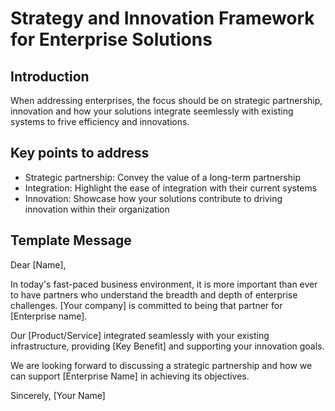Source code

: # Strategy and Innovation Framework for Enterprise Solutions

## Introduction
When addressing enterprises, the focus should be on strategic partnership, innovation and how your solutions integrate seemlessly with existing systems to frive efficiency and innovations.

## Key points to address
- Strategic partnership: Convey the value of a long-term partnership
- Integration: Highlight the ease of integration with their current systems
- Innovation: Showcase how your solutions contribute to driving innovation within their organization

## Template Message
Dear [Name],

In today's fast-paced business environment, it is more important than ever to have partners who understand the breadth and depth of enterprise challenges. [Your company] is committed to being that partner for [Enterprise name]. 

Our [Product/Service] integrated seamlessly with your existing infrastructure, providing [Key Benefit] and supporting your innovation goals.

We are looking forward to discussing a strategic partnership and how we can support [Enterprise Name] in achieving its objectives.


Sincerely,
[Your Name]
-.-.-
## What the task requires
What lines in the material above hold the word "their"? Pull them out.

## Response to the task
- Integration: Highlight the ease of integration with their current systems
- Innovation: Showcase how your solutions contribute to driving innovation within their organization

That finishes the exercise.